Леонид Емельянович Яскевич: «Мое первое воинское звание — дьячок»
Леонид Емельянович Яскевич: «Мое первое воинское звание — дьячок»
О Великой отечественной войне, слава Богу, могут рассказать сегодня еще многие. А вот людей, которые служили в Церкви времен войны, единицы. Леонид Яскевич, псаломщик Свято-Макарьевского храма, — один из них.
— Леонид Емельянович, как давно вы пришли в храм?
— Перед армией я был псаломщиком в селе Мирча Бородянского района Киевской области. Псаломщик Свято-Макарьевской церкви — с 1966 года. В армию был призван в октябре 1944. Оттрубил на срочной семь лет. Пришел старшим сержантом. Почему я с этого начинаю: не с военного звания, а со звания псаломщика? Потому что долгое время в армии меня называли дьячком. Рядом со мной было много сослуживцев из нашего района, которые знали меня как дьячка. Так было до мая 1945 года, практически до Победы. Но однажды я шел по плацу, навстречу — полковник Желтяков. Я отдал ему честь, а кто-то мне как раз кричит: «Дьячок, иди сюда!» Полковник подзывает меня к себе и спрашивает: «Это вас назвали дьячком? Это у вас фамилия такая?» «Нет, — отвечаю, — должность у меня такая, я в церкви служил перед армией». Он позвал того, кто меня окликнул, и дал ему пять суток гауптвахты — за грубость. С тех пор меня в части дьячком прилюдно не называли.

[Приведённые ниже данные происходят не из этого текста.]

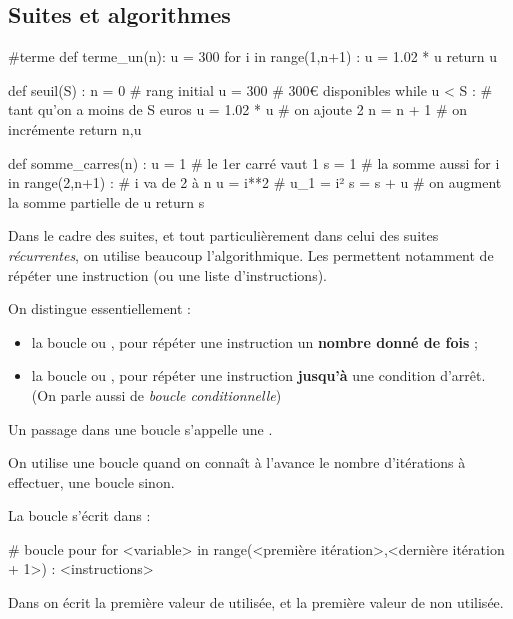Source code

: \documentclass[a4paper,11pt]{article}
\begin{document}
\subsection{Suites et algorithmes}

\begin{pyconcode}
#terme
def terme_un(n):
	u = 300
	for i in range(1,n+1) :
		u = 1.02 * u
	return u
	

def seuil(S) :
	n = 0					# rang initial
	u = 300					# 300€ disponibles
	while u < S :				# tant qu'on a moins de S euros
		u = 1.02 * u		# on ajoute 2%
		n = n + 1		    # on incrémente
	return n,u
	

def somme_carres(n) :
	u = 1						# le 1er carré vaut 1
	s = 1						# la somme aussi
	for i in range(2,n+1)	:	# i va de 2 à n
		u = i**2		   		# u_1 = i²
		s = s + u		    	# on augment la somme partielle de u
	return s
	

\end{pyconcode}

\begin{ccadre}
Dans le cadre des suites, et tout particulièrement dans celui des suites \textit{récurrentes}, on utilise beaucoup l'algorithmique. Les  permettent notamment de répéter une instruction (ou une liste d'instructions).

On distingue essentiellement :

\begin{itemize}
	\item la boucle  ou , pour répéter une instruction un \textbf{nombre donné de fois} ;
	\item la boucle  ou , pour répéter une instruction \textbf{jusqu'à} une condition d'arrêt. (On parle aussi de \textit{boucle conditionnelle})
\end{itemize}

Un passage dans une boucle s'appelle une .

On utilise une boucle  quand on connaît à l'avance le nombre d'itérations à effectuer, une boucle  sinon.
\end{ccadre}

\begin{cpython}
La boucle  s'écrit dans \calgpython{} :
\vspace{-0.15cm}
\begin{envpython}[15cm]
	# boucle pour
	for <variable> in range(<première itération>,<dernière itération + 1>) :
		<instructions>
\end{envpython}
 Dans  on écrit la première valeur de  utilisée, et la première valeur de  non utilisée.
\end{cpython}
\end{document}
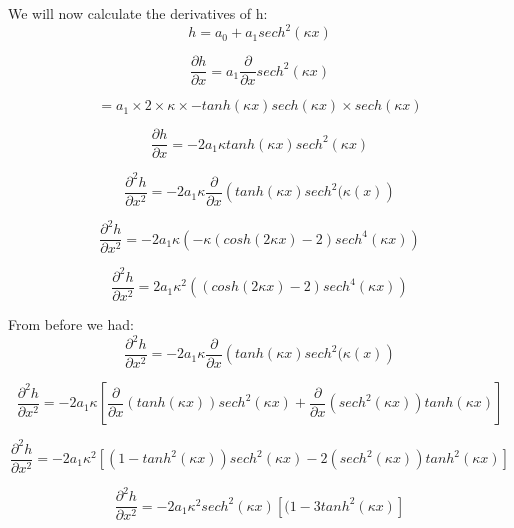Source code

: \documentclass[12pt]{article}
\begin{document}
We will now calculate the derivatives of h:
\[h = a_0 + a_1 sech^2\left(\kappa x\right)\]

\[\frac{\partial h}{\partial x} =  a_1 \frac{\partial }{\partial x}  sech^2\left(\kappa x \right)\]

\[ = a_1 \times 2 \times \kappa \times - tanh(\kappa x)sech(\kappa x) \times sech(\kappa x)\]

\[ \frac{\partial h}{\partial x} = - 2a_1\kappa tanh(\kappa x )sech^2(\kappa x )\]

\[ \frac{\partial^2 h}{\partial x^2} = - 2a_1\kappa \frac{\partial}{\partial x} \left(tanh(\kappa x)sech^2(\kappa(x )\right)\]

\[ \frac{\partial^2 h}{\partial x^2} = - 2a_1\kappa \left(-\kappa \left(cosh(2 \kappa x) - 2\right)sech^4(\kappa x)\right)\]

\[ \frac{\partial^2 h}{\partial x^2} = 2a_1\kappa^2 \left(\left(cosh(2 \kappa x) - 2\right)sech^4(\kappa x)\right)\]

From before we had:
\[ \frac{\partial^2 h}{\partial x^2} = - 2a_1\kappa \frac{\partial}{\partial x} \left(tanh(\kappa x)sech^2(\kappa(x )\right)\]

\[ \frac{\partial^2 h}{\partial x^2} = - 2a_1\kappa \left[ \frac{\partial}{\partial x}\left(tanh(\kappa x )\right)sech^2( \kappa x)  + \frac{\partial}{\partial x}\left(sech^2(\kappa x)\right)tanh(\kappa x ) \right] \]


\[ \frac{\partial^2 h}{\partial x^2} = - 2a_1\kappa^2 \left[ \left( 1-tanh^2(\kappa x )\right)sech^2( \kappa x)  -2 \left(sech^2(\kappa x)\right)tanh^2(\kappa x ) \right] \]

\[ \frac{\partial^2 h}{\partial x^2} = - 2a_1\kappa^2 sech^2( \kappa x) \left[ ( 1-3tanh^2(\kappa x ) \right] \]
\end{document}
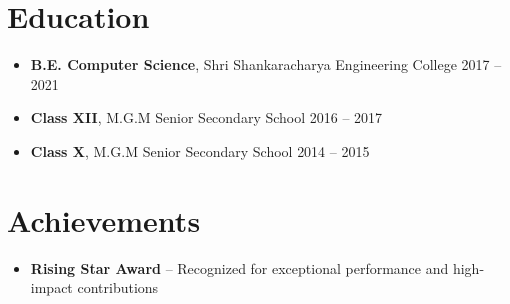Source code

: \documentclass[11pt]{article}
\newcommand{\rside}[1]{\hfill {\color{accent} #1}}
\begin{document}
\section{Education}
\begin{itemize}
\item \textbf{B.E. Computer Science}, Shri Shankaracharya Engineering College \rside{2017 -- 2021}
\item \textbf{Class XII}, M.G.M Senior Secondary School \rside{2016 -- 2017}
\item \textbf{Class X}, M.G.M Senior Secondary School \rside{2014 -- 2015}
\end{itemize}

\section{Achievements}
\begin{itemize}
\item \textbf{Rising Star Award} – Recognized for exceptional performance and high-impact contributions
\end{itemize}
\end{document}

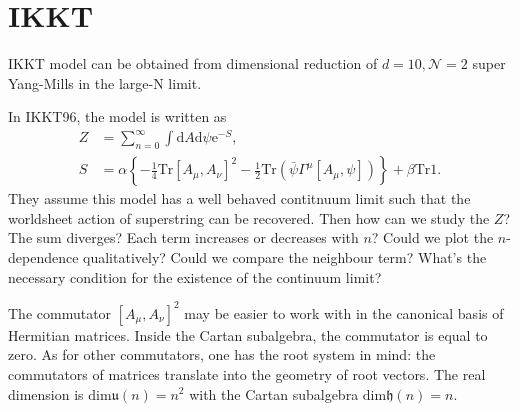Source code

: \section{IKKT}
IKKT model
can be obtained from dimensional reduction of
$d=10,\mathcal{N} = 2$ super Yang-Mills in the large-N limit.

In IKKT96,
the model is written as
\begin{align}
	Z &= \sum_{n=0}^{\infty} \int \mathrm{d} A \mathrm{d} \psi \mathrm{e}^{-S},\\
	S &= \alpha \left\{-\frac{1}{4}\mathrm{Tr}[A_\mu,A_\nu]^2 - \frac{1}{2}\mathrm{Tr}(\bar{\psi}\Gamma^\mu[A_\mu,\psi])\right\} + \beta \mathrm{Tr}1
.\end{align}
They assume this model has a well behaved contitnuum limit
such that the worldsheet action of superstring can be recovered.
Then how can we study the $Z$?
The sum diverges? Each term increases or decreases with $n$?
Could we plot the $n$-dependence qualitatively?
Could we compare the neighbour term?
What's the necessary condition for the existence of the continuum limit?

The commutator $[A_\mu,A_\nu]^2$ may be easier to work with in the canonical basis of Hermitian matrices.
Inside the Cartan subalgebra, the commutator is equal to zero.
As for other commutators, one has the root system in mind:
the commutators of matrices translate into the geometry of root vectors.
The real dimension is $\mathrm{dim}\mathfrak{u}(n) = n^2 $ with the Cartan subalgebra $\mathrm{dim}\mathfrak{h}(n)=n$.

На самом деле я — Яскевич Леонид Емельянович, «образца» 1927 года, марта месяца. Псаломщиком я стал в феврале 43-го в мирченском храме Казанской Божией Матери, на оккупированной территории.
— Вы родом из Мирчи?
— Нет, я родился в Полтаве.
— Вы из семьи священника?
— Да, мой отец служил в Сретенской церкви, в Киеве. Об отце воспоминаний у меня сохранилось немного. Его не стало, когда мне было пять лет от роду. Вспоминаю лишь отдельные эпизоды. Как-то мимо церкви проходил строй красноармейцев. Так вот один солдат подбежал к отцу, а он стоял на паперти, дал ему буханку хлеба и просил молиться за него. А это был тридцать третий год. Хлеб был в ту пору роскошью. Помню еще такой случай. Папа подобрал больного человека и взял его домой. Ухаживал за ним, выходил. А оказалось, что у него был сыпной тиф. Мы все, вся семья, кроме мамы, переболели сыпным тифом. А папа при мне в Александровской больнице скончался.
До революции отец был долгое время полковым священником в армии Брусилова. К сожалению, не сохранились фотографии. Мы дали портфель на сохранение нашим знакомым, но в 37-ом они весь этот фотоархив по понятным причинам сожгли. Бог милостив — забрал отца до 37-го. А до 33-его года, до последних дней, он служил беспрерывно, уже не как полковой, а как приходской священник. Сначала в Николаеве, потом в Полтаве, и, наконец, в Киеве.
— А какие ветры занесли вас в Мирчу?
— После смерти отца мать была регентом в поселке Клавдиево. В эту Церковь ходил некто Григорий Литвин, бывший главный агроном Бородянского района. Он стал священником. Церковное пение он знал слабо. К тому времени меня уже назначили псаломщиком. И я по его просьбе поехал с ним в Мирчу. Было непросто, я был молод. Я пою так, а другие иначе, и доказать, что я правильно пою, невозможно. До слез доходило.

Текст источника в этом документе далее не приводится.